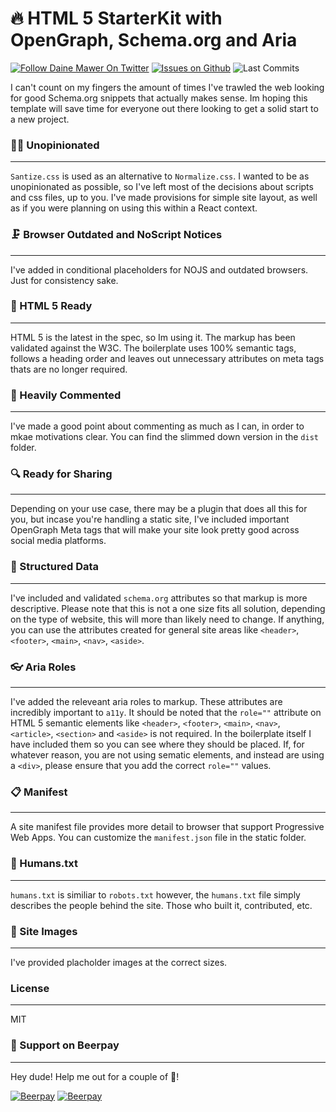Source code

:# 🔥 HTML 5 StarterKit with OpenGraph, Schema.org and Aria

[![Follow Daine Mawer On Twitter](https://flat.badgen.net/twitter/follow/dainemawer)](https://twitter.com/dainemawer)
[![Issues on Github](https://flat.badgen.net/github/issues/dainemawer/schema-html-document)](https://github.com/dainemawer/schema-html-document/issues)
![Last Commits](https://flat.badgen.net/github/last-commit/dainemawer/schema-html-document)

I can't count on my fingers the amount of times I've trawled the web looking
for good Schema.org snippets that actually makes sense. Im hoping this template
will save time for everyone out there looking to get a solid start to a new project.

### 🤷‍♂️ Unopinionated
---
`Santize.css` is used as an alternative to `Normalize.css`. I wanted to be as unopinionated as possible, so I've
left most of the decisions about scripts and css files, up to you. I've made provisions for simple site layout, as well as
if you were planning on using this within a React context.

### 🗜 Browser Outdated and NoScript Notices
---
I've added in conditional placeholders for NOJS and outdated browsers. Just for consistency sake.

### 📰 HTML 5 Ready
---
HTML 5 is the latest in the spec, so Im using it. The markup has been validated against the W3C.
The boilerplate uses 100% semantic tags, follows a heading order and leaves out unnecessary attributes on meta
tags thats are no longer required.

### 📇 Heavily Commented
---
I've made a good point about commenting as much as I can, in order to mkae motivations clear.
You can find the slimmed down version in the `dist` folder.

### 🔍 Ready for Sharing
---
Depending on your use case, there may be a plugin that does all this for you, but incase you're handling
a static site, I've included important OpenGraph Meta tags that will make your site look pretty good across
social media platforms.

### 📑 Structured Data
---
I've included and validated `schema.org` attributes so that markup is more descriptive. Please note that this is not a
one size fits all solution, depending on the type of website, this will more than likely need to change. If anything, you can use the attributes created for general site areas like `<header>`, `<footer>`, `<main>`, `<nav>`, `<aside>`.

### 👓 Aria Roles
---
I've added the releveant aria roles to markup. These attributes are incredibly important to `a11y`.
It should be noted that the `role=""` attribute on HTML 5 semantic elements like `<header>`, `<footer>`, `<main>`, `<nav>`, `<article>`, `<section>` and `<aside>` is not required. In the boilerplate itself I have included them so you can see where they should be placed.
If, for whatever reason, you are not using sematic elements, and instead are using a `<div>`, please ensure that you add the correct `role=""` values.

### 📋 Manifest
---
A site manifest file provides more detail to browser that support Progressive Web Apps. You can customize the `manifest.json` file in the static folder.

### 👫 Humans.txt
---
`humans.txt` is similiar to `robots.txt` however, the `humans.txt` file simply describes the people behind the site. Those who built it, contributed, etc.

### 📸 Site Images
---
I've provided placholder images at the correct sizes.

### License
---
MIT

### 🙏 Support on Beerpay
---
Hey dude! Help me out for a couple of :beers:!

[![Beerpay](https://beerpay.io/dainemawer/schema-html-document/badge.svg?style=beer-square)](https://beerpay.io/dainemawer/schema-html-document)  [![Beerpay](https://beerpay.io/dainemawer/schema-html-document/make-wish.svg?style=flat-square)](https://beerpay.io/dainemawer/schema-html-document?focus=wish)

-=-=-

→ **Aim of the exercise**
Please, from the entries above, set down exactly the lines from the one containing "one size fits" through the one containing "It should be", and only those.

→ **Reply to the task**
one size fits all solution, depending on the type of website, this will more than likely need to change. If anything, you can use the attributes created for general site areas like `<header>`, `<footer>`, `<main>`, `<nav>`, `<aside>`.

### 👓 Aria Roles
---
I've added the releveant aria roles to markup. These attributes are incredibly important to `a11y`.
It should be noted that the `role=""` attribute on HTML 5 semantic elements like `<header>`, `<footer>`, `<main>`, `<nav>`, `<article>`, `<section>` and `<aside>` is not required. In the boilerplate itself I have included them so you can see where they should be placed.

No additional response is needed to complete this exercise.